*The problem*. The records are to be repeated exactly, and any images in them are to be dropped.

Supplied data Start Marker

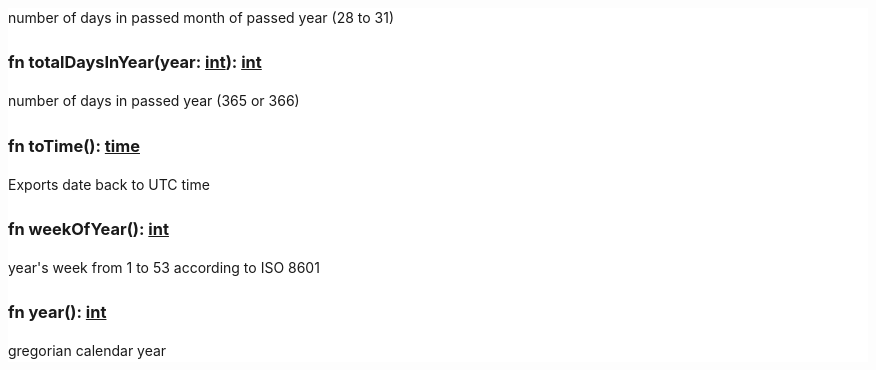 number of days in passed month of passed year (28 to 31)
### fn totalDaysInYear(year:&nbsp;[int](/libs/std/core/type.int.md)):&nbsp;[int](/libs/std/core/type.int.md)<Badge text="native" /><Badge text="static" />

number of days in passed year (365 or 366)
### fn toTime():&nbsp;[time](/libs/std/core/type.time.md)<Badge text="native" />

Exports date back to UTC time
### fn weekOfYear():&nbsp;[int](/libs/std/core/type.int.md)<Badge text="native" />

year's week from 1 to 53 according to ISO 8601
### fn year():&nbsp;[int](/libs/std/core/type.int.md)<Badge text="native" />

gregorian calendar year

Supplied data End Marker

*Result of the exercise*.
 number of days in passed month of passed year (28 to 31)
### fn totalDaysInYear(year:&nbsp;[int](/libs/std/core/type.int.md)):&nbsp;[int](/libs/std/core/type.int.md)<Badge text="native" /><Badge text="static" />

number of days in passed year (365 or 366)
### fn toTime():&nbsp;[time](/libs/std/core/type.time.md)<Badge text="native" />

Exports date back to UTC time
### fn weekOfYear():&nbsp;[int](/libs/std/core/type.int.md)<Badge text="native" />

year's week from 1 to 53 according to ISO 8601
### fn year():&nbsp;[int](/libs/std/core/type.int.md)<Badge text="native" />

gregorian calendar year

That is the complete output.